Required action: Check every line of the entries for "they", and copy the lines that hold it.

Working data:
━━━━━━━━━━━━━━━━━━━━

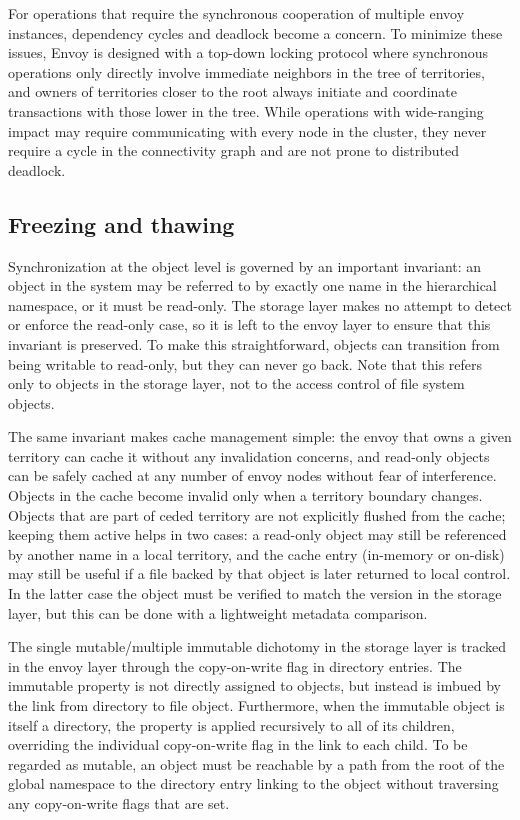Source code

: For operations that require the synchronous cooperation of multiple envoy instances, dependency cycles and deadlock become a concern. To minimize these issues, Envoy is designed with a top-down locking protocol where synchronous operations only directly involve immediate neighbors in the tree of territories, and owners of territories closer to the root always initiate and coordinate transactions with those lower in the tree. While operations with wide-ranging impact may require communicating with every node in the cluster, they never require a cycle in the connectivity graph and are not prone to distributed deadlock.

\subsection{Freezing and thawing}

Synchronization at the object level is governed by an important invariant: an object in the system may be referred to by exactly one name in the hierarchical namespace, or it must be read-only. The storage layer makes no attempt to detect or enforce the read-only case, so it is left to the envoy layer to ensure that this invariant is preserved. To make this straightforward, objects can transition from being writable to read-only, but they can never go back. Note that this refers only to objects in the storage layer, not to the access control of file system objects.

The same invariant makes cache management simple: the envoy that owns a given territory can cache it without any invalidation concerns, and read-only objects can be safely cached at any number of envoy nodes without fear of interference. Objects in the cache become invalid only when a territory boundary changes. Objects that are part of ceded territory are not explicitly flushed from the cache; keeping them active helps in two cases: a read-only object may still be referenced by another name in a local territory, and the cache entry (in-memory or on-disk) may still be useful if a file backed by that object is later returned to local control. In the latter case the object must be verified to match the version in the storage layer, but this can be done with a lightweight metadata comparison.

The single mutable/multiple immutable dichotomy in the storage layer is tracked in the envoy layer through the copy-on-write flag in directory entries. The immutable property is not directly assigned to objects, but instead is imbued by the link from directory to file object. Furthermore, when the immutable object is itself a directory, the property is applied recursively to all of its children, overriding the individual copy-on-write flag in the link to each child. To be regarded as mutable, an object must be reachable by a path from the root of the global namespace to the directory entry linking to the object without traversing any copy-on-write flags that are set.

━━━━━━━━━━━━━━━━━━━━

Finished task:
: For operations that require the synchronous cooperation of multiple envoy instances, dependency cycles and deadlock become a concern. To minimize these issues, Envoy is designed with a top-down locking protocol where synchronous operations only directly involve immediate neighbors in the tree of territories, and owners of territories closer to the root always initiate and coordinate transactions with those lower in the tree. While operations with wide-ranging impact may require communicating with every node in the cluster, they never require a cycle in the connectivity graph and are not prone to distributed deadlock.
Synchronization at the object level is governed by an important invariant: an object in the system may be referred to by exactly one name in the hierarchical namespace, or it must be read-only. The storage layer makes no attempt to detect or enforce the read-only case, so it is left to the envoy layer to ensure that this invariant is preserved. To make this straightforward, objects can transition from being writable to read-only, but they can never go back. Note that this refers only to objects in the storage layer, not to the access control of file system objects.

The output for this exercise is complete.